Current Generation Hardware Speculation with a Technical Spin [post GDC 2020] [XBSX, PS5]

chris1515 · May 4, 2020

DSoup said:
Microsoft committed to no first-party nextgen exclusive game at launch and I'm sure I saw a more explicit statement several months back committing to two years on this - from the point of that statement. That would have the first ones potentially showing up - at least in marketing, if not actual release - in 2021. I don't think anybody really expects Microsoft and Sony to blindly cling on to 2013-tech indefinitely.

Microsoft but not Sony...

iroboto · May 4, 2020

DSoup said:
Microsoft committed to no first-party nextgen exclusive game at launch and I'm sure I saw a more explicit statement several months back committing to two years on this - from the point of that statement. That would have the first ones potentially showing up - at least in marketing, if not actual release - in 2021. I don't think anybody really expects Microsoft and Sony to blindly cling on to 2013-tech indefinitely.

Correct. 2 years, so the first 'xsx exclusives' could show up as early as the beginning of 2022, but not within calendar year of 2021.

RDGoodla · May 4, 2020

iroboto said:
have you ever compared 2080TI vs the rest of the Turing lineup?
Hint: way less clocks, way more cuda cores.

And 2080Ti has more ROPs. So I am not sure how to estimate the gap between xsx and PS5 with Turing GPUs.

Is there any actual number of in game performance gap? Single-digit percentage or 15% or 25%, even more?

iroboto · May 4, 2020

RDGoodla said:
And 2080Ti has more ROPs. So I am not sure how to estimate the gap between xsx and PS5 with Turing GPUs.

Is there any actual number of in game performance gap?

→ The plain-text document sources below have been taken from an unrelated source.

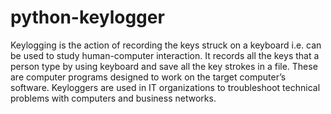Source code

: # python-keylogger
Keylogging is the action of recording the keys struck on a keyboard i.e. can be used to study human-computer interaction.
It records all the keys that a person type by using keyboard and save all the key strokes in a file.
These are computer programs designed to work on the target computer’s software. Keyloggers are used in IT organizations to troubleshoot technical problems with computers and business networks.
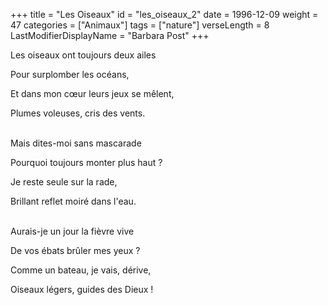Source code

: +++
title = "Les Oiseaux"
id = "les_oiseaux_2"
date = 1996-12-09
weight = 47
categories = ["Animaux"]
tags = ["nature"]
verseLength = 8
LastModifierDisplayName = "Barbara Post"
+++

Les oiseaux ont toujours deux ailes

Pour surplomber les océans,

Et dans mon cœur leurs jeux se mêlent,

Plumes voleuses, cris des vents.

 \
Mais dites-moi sans mascarade

Pourquoi toujours monter plus haut ?

Je reste seule sur la rade,

Brillant reflet moiré dans l'eau.

 \
Aurais-je un jour la fièvre vive

De vos ébats brûler mes yeux ?

Comme un bateau, je vais, dérive,

Oiseaux légers, guides des Dieux !
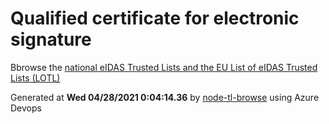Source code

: # Qualified certificate for electronic signature 
 Bbrowse the [national eIDAS Trusted Lists and the EU List of eIDAS Trusted Lists (LOTL)](https://webgate.ec.europa.eu/tl-browser/#/) 
 
 
Generated at **Wed 04/28/2021  0:04:14.36** by [node-tl-browse](https://github.com/ymedlop/node-tl-browser) using Azure Devops 

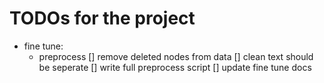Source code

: # TODOs for the project

* fine tune:
  * preprocess
        [] remove deleted nodes from data
        [] clean text should be seperate
        [] write full preprocess script
        [] update fine tune docs
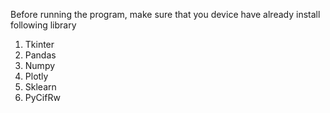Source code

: Before running the program, make sure that you device have already install following library
1.	Tkinter
2.	Pandas
3.	Numpy
4.	Plotly
5.	Sklearn
6.	PyCifRw
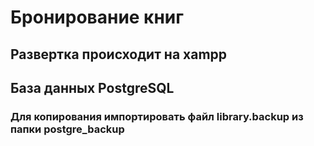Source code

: # Бронирование книг
## Развертка происходит на xampp 
## База данных PostgreSQL
### Для копирования импортировать файл library.backup из папки postgre_backup
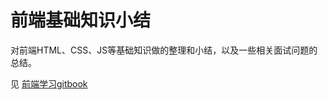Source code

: # 前端基础知识小结
对前端HTML、CSS、JS等基础知识做的整理和小结，以及一些相关面试问题的总结。

见 [前端学习gitbook](http://leafxm.com/front-end-database)
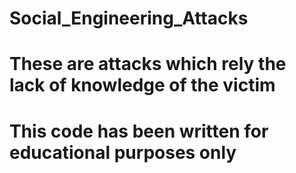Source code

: # Social_Engineering_Attacks
# These are attacks which rely the lack of knowledge of the victim
# This code has been written for educational purposes only
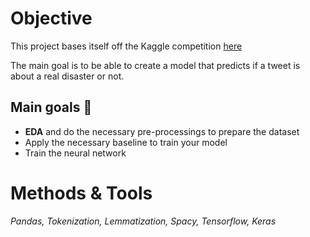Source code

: # Objective 
This project bases itself off the Kaggle competition [here](https://www.kaggle.com/c/nlp-getting-started)

The main goal is to be able to create a model that predicts if a tweet is about a real disaster or not.
## Main goals 🎯
- **EDA** and do the necessary pre-processings to prepare the dataset
- Apply the necessary baseline to train your model 
- Train the neural network

# Methods & Tools 
_Pandas, Tokenization, Lemmatization, Spacy, Tensorflow, Keras_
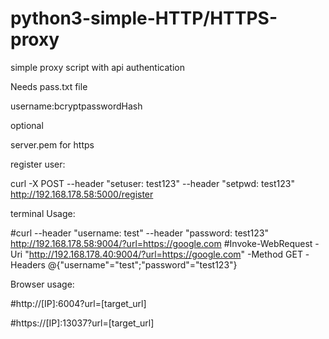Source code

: # python3-simple-HTTP/HTTPS-proxy
simple proxy script with api authentication

Needs pass.txt file

username:bcryptpasswordHash

optional

server.pem for https

register user:

curl -X POST  --header "setuser: test123" --header "setpwd: test123" http://192.168.178.58:5000/register

terminal Usage:

#curl --header "username: test" --header "password: test123" http://192.168.178.58:9004/?url=https://google.com
#Invoke-WebRequest -Uri "http://192.168.178.40:9004/?url=https://google.com" -Method GET -Headers @{"username"="test";"password"="test123"}

Browser usage:

#http://[IP]:6004?url=[target_url]

#https://[IP]:13037?url=[target_url]
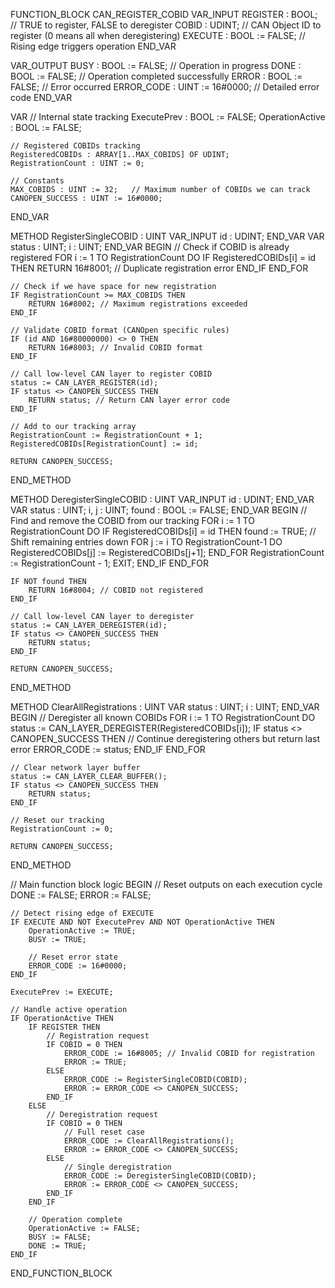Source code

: FUNCTION_BLOCK CAN_REGISTER_COBID
VAR_INPUT
    REGISTER : BOOL;           // TRUE to register, FALSE to deregister
    COBID : UDINT;             // CAN Object ID to register (0 means all when deregistering)
    EXECUTE : BOOL := FALSE;   // Rising edge triggers operation
END_VAR

VAR_OUTPUT
    BUSY : BOOL := FALSE;      // Operation in progress
    DONE : BOOL := FALSE;      // Operation completed successfully
    ERROR : BOOL := FALSE;     // Error occurred
    ERROR_CODE : UINT := 16#0000; // Detailed error code
END_VAR

VAR
    // Internal state tracking
    ExecutePrev : BOOL := FALSE;
    OperationActive : BOOL := FALSE;
    
    // Registered COBIDs tracking
    RegisteredCOBIDs : ARRAY[1..MAX_COBIDS] OF UDINT;
    RegistrationCount : UINT := 0;
    
    // Constants
    MAX_COBIDS : UINT := 32;   // Maximum number of COBIDs we can track
    CANOPEN_SUCCESS : UINT := 16#0000;
END_VAR

METHOD RegisterSingleCOBID : UINT
VAR_INPUT
    id : UDINT;
END_VAR
VAR
    status : UINT;
    i : UINT;
END_VAR
BEGIN
    // Check if COBID is already registered
    FOR i := 1 TO RegistrationCount DO
        IF RegisteredCOBIDs[i] = id THEN
            RETURN 16#8001; // Duplicate registration error
        END_IF
    END_FOR
    
    // Check if we have space for new registration
    IF RegistrationCount >= MAX_COBIDS THEN
        RETURN 16#8002; // Maximum registrations exceeded
    END_IF
    
    // Validate COBID format (CANOpen specific rules)
    IF (id AND 16#80000000) <> 0 THEN
        RETURN 16#8003; // Invalid COBID format
    END_IF
    
    // Call low-level CAN layer to register COBID
    status := CAN_LAYER_REGISTER(id);
    IF status <> CANOPEN_SUCCESS THEN
        RETURN status; // Return CAN layer error code
    END_IF
    
    // Add to our tracking array
    RegistrationCount := RegistrationCount + 1;
    RegisteredCOBIDs[RegistrationCount] := id;
    
    RETURN CANOPEN_SUCCESS;
END_METHOD

METHOD DeregisterSingleCOBID : UINT
VAR_INPUT
    id : UDINT;
END_VAR
VAR
    status : UINT;
    i, j : UINT;
    found : BOOL := FALSE;
END_VAR
BEGIN
    // Find and remove the COBID from our tracking
    FOR i := 1 TO RegistrationCount DO
        IF RegisteredCOBIDs[i] = id THEN
            found := TRUE;
            // Shift remaining entries down
            FOR j := i TO RegistrationCount-1 DO
                RegisteredCOBIDs[j] := RegisteredCOBIDs[j+1];
            END_FOR
            RegistrationCount := RegistrationCount - 1;
            EXIT;
        END_IF
    END_FOR
    
    IF NOT found THEN
        RETURN 16#8004; // COBID not registered
    END_IF
    
    // Call low-level CAN layer to deregister
    status := CAN_LAYER_DEREGISTER(id);
    IF status <> CANOPEN_SUCCESS THEN
        RETURN status;
    END_IF
    
    RETURN CANOPEN_SUCCESS;
END_METHOD

METHOD ClearAllRegistrations : UINT
VAR
    status : UINT;
    i : UINT;
END_VAR
BEGIN
    // Deregister all known COBIDs
    FOR i := 1 TO RegistrationCount DO
        status := CAN_LAYER_DEREGISTER(RegisteredCOBIDs[i]);
        IF status <> CANOPEN_SUCCESS THEN
            // Continue deregistering others but return last error
            ERROR_CODE := status;
        END_IF
    END_FOR
    
    // Clear network layer buffer
    status := CAN_LAYER_CLEAR_BUFFER();
    IF status <> CANOPEN_SUCCESS THEN
        RETURN status;
    END_IF
    
    // Reset our tracking
    RegistrationCount := 0;
    
    RETURN CANOPEN_SUCCESS;
END_METHOD

// Main function block logic
BEGIN
    // Reset outputs on each execution cycle
    DONE := FALSE;
    ERROR := FALSE;
    
    // Detect rising edge of EXECUTE
    IF EXECUTE AND NOT ExecutePrev AND NOT OperationActive THEN
        OperationActive := TRUE;
        BUSY := TRUE;
        
        // Reset error state
        ERROR_CODE := 16#0000;
    END_IF
    
    ExecutePrev := EXECUTE;
    
    // Handle active operation
    IF OperationActive THEN
        IF REGISTER THEN
            // Registration request
            IF COBID = 0 THEN
                ERROR_CODE := 16#8005; // Invalid COBID for registration
                ERROR := TRUE;
            ELSE
                ERROR_CODE := RegisterSingleCOBID(COBID);
                ERROR := ERROR_CODE <> CANOPEN_SUCCESS;
            END_IF
        ELSE
            // Deregistration request
            IF COBID = 0 THEN
                // Full reset case
                ERROR_CODE := ClearAllRegistrations();
                ERROR := ERROR_CODE <> CANOPEN_SUCCESS;
            ELSE
                // Single deregistration
                ERROR_CODE := DeregisterSingleCOBID(COBID);
                ERROR := ERROR_CODE <> CANOPEN_SUCCESS;
            END_IF
        END_IF
        
        // Operation complete
        OperationActive := FALSE;
        BUSY := FALSE;
        DONE := TRUE;
    END_IF
END_FUNCTION_BLOCK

Single-digit percentage or 15% or 25%, even more?

ROPs depend on bandwidth to do their work. So the number of ROPs won't matter if you're bandwidth bound. In this case, XSX provides more bandwidth than PS5. So it will outperform it in those measures. I posted on this a while back.

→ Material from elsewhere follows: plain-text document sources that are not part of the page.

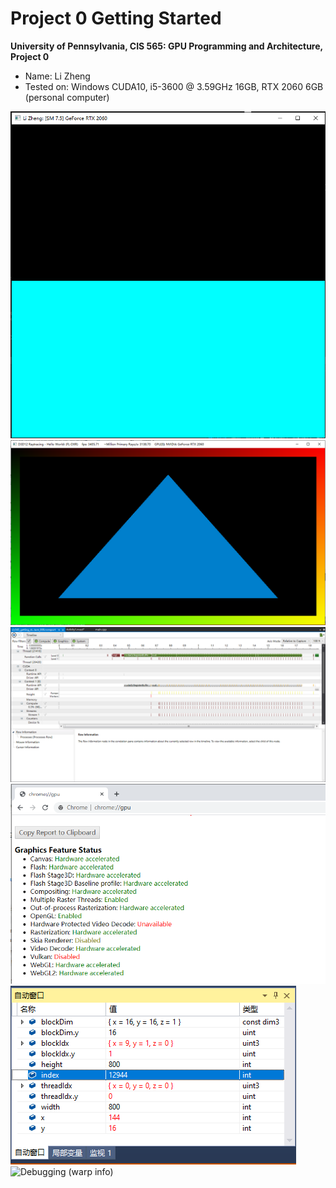 Project 0 Getting Started
====================

**University of Pennsylvania, CIS 565: GPU Programming and Architecture, Project 0**

* Name: Li Zheng
* Tested on: Windows CUDA10, i5-3600 @ 3.59GHz 16GB, RTX 2060 6GB (personal computer)

![CUDA](images/cuda.png)
![DXR](images/DXR.png)
![Analysis Timeline](images/timeline.png)
![WebGL](images/webGL.png)
![Debugging (auto)](images/auto.png)
![Debugging (warp info)](images/wrap_info.png)
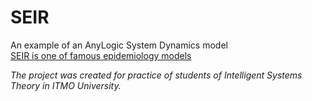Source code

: # SEIR
An example of an AnyLogic System Dynamics model  
[SEIR is one of famous epidemiology models](https://en.wikipedia.org/wiki/Compartmental_models_in_epidemiology#The_SEIR_model) 
  
*The project was created for practice of students of Intelligent Systems Theory in ITMO University.*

That's always been the catch of increasing the clocks, you're still bound by bandwidth limitations, gpu clock speeds don't increase memory clock speeds.

Link here:
https://forum.beyond3d.com/posts/2111559/

ROP discussion doesn't seem all that critical for next gen though, we have been moving towards more compute not less.

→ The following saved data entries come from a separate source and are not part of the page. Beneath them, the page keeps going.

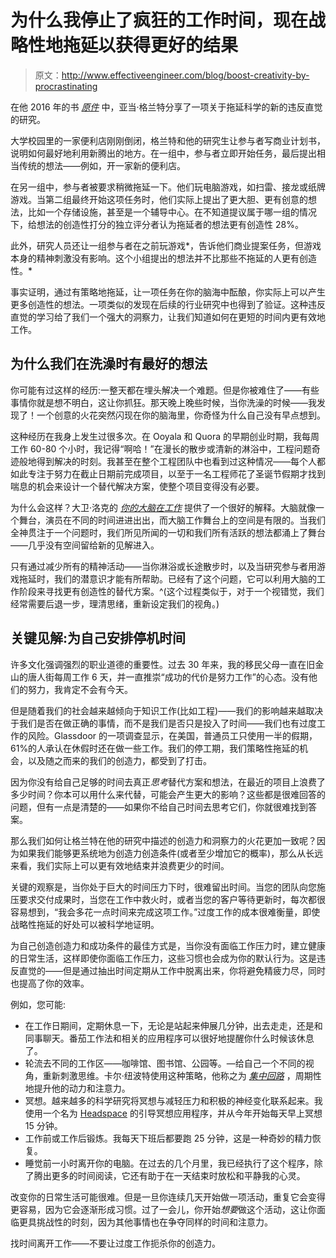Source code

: # 为什么我停止了疯狂的工作时间，现在战略性地拖延以获得更好的结果

> 原文：<http://www.effectiveengineer.com/blog/boost-creativity-by-procrastinating>

在他 2016 年的书 [*原件*](http://www.amazon.com/gp/product/0525429565/ref=as_li_qf_sp_asin_il_tl?ie=UTF8&camp=1789&creative=9325&creativeASIN=0525429565&linkCode=as2&tag=theeffeengi-20&linkId=WZPCPNXRFYSQG52E) 中，亚当·格兰特分享了一项关于拖延科学的新的违反直觉的研究。

大学校园里的一家便利店刚刚倒闭，格兰特和他的研究生让参与者写商业计划书，说明如何最好地利用新腾出的地方。在一组中，参与者立即开始任务，最后提出相当传统的想法——例如，开一家新的便利店。

在另一组中，参与者被要求稍微拖延一下。他们玩电脑游戏，如扫雷、接龙或纸牌游戏。当第二组最终开始这项任务时，他们实际上提出了更大胆、更有创意的想法，比如一个存储设施，甚至是一个辅导中心。在不知道提议属于哪一组的情况下，给想法的创造性打分的独立评分者认为拖延者的想法更有创造性 28%。

此外，研究人员还让一组参与者在之前玩游戏*，告诉他们商业提案任务，但游戏本身的精神刺激没有影响。这个小组提出的想法并不比那些不拖延的人更有创造性。*

事实证明，通过有策略地拖延，让一项任务在你的脑海中酝酿，你实际上可以产生更多创造性的想法。一项类似的发现在后续的行业研究中也得到了验证。这种违反直觉的学习给了我们一个强大的洞察力，让我们知道如何在更短的时间内更有效地工作。

## 为什么我们在洗澡时有最好的想法

你可能有过这样的经历:一整天都在埋头解决一个难题。但是你被难住了——有些事情你就是想不明白，这让你抓狂。那天晚上晚些时候，当你洗澡的时候——我发现了！一个创意的火花突然闪现在你的脑海里，你奇怪为什么自己没有早点想到。

这种经历在我身上发生过很多次。在 Ooyala 和 Quora 的早期创业时期，我每周工作 60-80 个小时，我记得“啊哈！”在漫长的散步或清新的淋浴中，工程问题奇迹般地得到解决的时刻。我甚至在整个工程团队中也看到过这种情况——每个人都如此专注于努力在截止日期前完成项目，以至于一名工程师花了圣诞节假期才找到喘息的机会来设计一个替代解决方案，使整个项目变得没有必要。

为什么会这样？大卫·洛克的 [*你的大脑在工作*](http://www.amazon.com/gp/product/0061771295/ref=as_li_qf_sp_asin_il_tl?ie=UTF8&camp=1789&creative=9325&creativeASIN=0061771295&linkCode=as2&tag=theeffeengi-20&linkId=S4JKZKRVYVHP3QSS) 提供了一个很好的解释。大脑就像一个舞台，演员在不同的时间进进出出，而大脑工作舞台上的空间是有限的。当我们全神贯注于一个问题时，我们所见所闻的一切和我们所有活跃的想法都涌上了舞台——几乎没有空间留给新的见解进入。

只有通过减少所有的精神活动——当你淋浴或长途散步时，以及当研究参与者用游戏拖延时，我们的潜意识才能有所帮助。已经有了这个问题，它可以利用大脑的工作阶段来寻找更有创造性的替代方案。^(这个过程类似于，对于一个视错觉，我们经常需要后退一步，理清思绪，重新设定我们的视角。)

## 关键见解:为自己安排停机时间

许多文化强调强烈的职业道德的重要性。过去 30 年来，我的移民父母一直在旧金山的唐人街每周工作 6 天，并一直推崇“成功的代价是努力工作”的心态。没有他们的努力，我肯定不会有今天。

但是随着我们的社会越来越倾向于知识工作(比如工程)——我们的影响越来越取决于我们是否在做正确的事情，而不是我们是否只是投入了时间——我们也有过度工作的风险。Glassdoor 的一项调查显示，在美国，普通员工只使用一半的假期，61%的人承认在休假时还在做一些工作。我们的停工期，我们策略性拖延的机会，以及随之而来的我们的创造力，都受到了打击。

因为你没有给自己足够的时间去真正*思考*替代方案和想法，在最近的项目上浪费了多少时间？你本可以用什么来代替，可能会产生更大的影响？这些都是很难回答的问题，但有一点是清楚的——如果你不给自己时间去思考它们，你就很难找到答案。

那么我们如何让格兰特在他的研究中描述的创造力和洞察力的火花更加一致呢？因为如果我们能够更系统地为创造力创造条件(或者至少增加它的概率)，那么从长远来看，我们实际上可以更有效地结束并浪费更少的时间。

关键的观察是，当你处于巨大的时间压力下时，很难留出时间。当您的团队向您施压要求交付成果时，当您在工作中救火时，或者当您的客户等待更新时，每次都很容易想到，“我会多花一点时间来完成这项工作。”过度工作的成本很难衡量，即使战略性拖延的好处可以被科学地证明。

为自己创造创造力和成功条件的最佳方式是，当你没有面临工作压力时，建立健康的日常生活，这样即使你面临工作压力，这些习惯也会成为你的默认行为。这是违反直觉的——但是通过抽出时间定期从工作中脱离出来，你将避免精疲力尽，同时也提高了你的效率。

例如，您可能:

*   在工作日期间，定期休息一下，无论是站起来伸展几分钟，出去走走，还是和同事聊天。番茄工作法和相关的应用程序可以很好地提醒你什么时候该休息了。
*   轮流去不同的工作区——咖啡馆、图书馆、公园等。—给自己一个不同的视角，重新刺激思维。卡尔·纽波特使用这种策略，他称之为 [*集中回路*](http://calnewport.com/blog/2014/10/08/deep-habits-conquer-hard-tasks-with-concentration-circuits/) ，周期性地提升他的动力和注意力。
*   冥想。越来越多的科学研究将冥想与减轻压力和积极的神经变化联系起来。我使用一个名为 [Headspace](http://headspace.com/) 的引导冥想应用程序，并从今年开始每天早上冥想 15 分钟。
*   工作前或工作后锻炼。我每天下班后都要跑 25 分钟，这是一种奇妙的精力恢复。
*   睡觉前一小时离开你的电脑。在过去的几个月里，我已经执行了这个程序，除了腾出更多的时间阅读，它还有助于在一天结束时放松和平静我的心灵。

改变你的日常生活可能很难。但是一旦你连续几天开始做一项活动，重复它会变得更容易，因为它会逐渐形成习惯。过了一会儿，你开始*想要*做这个活动，这让你面临更具挑战性的时刻，因为其他事情也在争夺同样的时间和注意力。

找时间离开工作——不要让过度工作扼杀你的创造力。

All in all, both consoles have more than sufficient texture units and render outputs to saturate more than bandwidth availability.
Simplistically this makes it a min of the amount of compute and bandwidth. (only simplistically because we're comparing the same architecture)
Assuming they are using the exact same architecture, everything else is the same, then generally speaking this should largely be the performance delta between the two using the same code.

On the compute side of things, PS5 will be combating memory bandwidth and latency issues since its pipelines are more likely to sit idle waiting for memory to come in (less CUs to schedule + faster clockrate) than XSX. XSX will need to rely on good scheduling to keep things filled, poor scheduling/poorly designed code will lower performance.

Globalisateur · May 4, 2020

iroboto said:
ROPs depend on bandwidth to do their work. So the number of ROPs won't matter if you're bandwidth bound. In this case, XSX provides more bandwidth than PS5. So it will outperform it in those measures. I posted on this a while back.

That's always been the catch of increasing the clocks, you're still bound by bandwidth limitations, gpu clock speeds don't increase memory clock speeds.

Link here:
https://forum.beyond3d.com/posts/2111559/

ROP discussion doesn't seem all that critical for next gen though, we have been moving towards more compute not less.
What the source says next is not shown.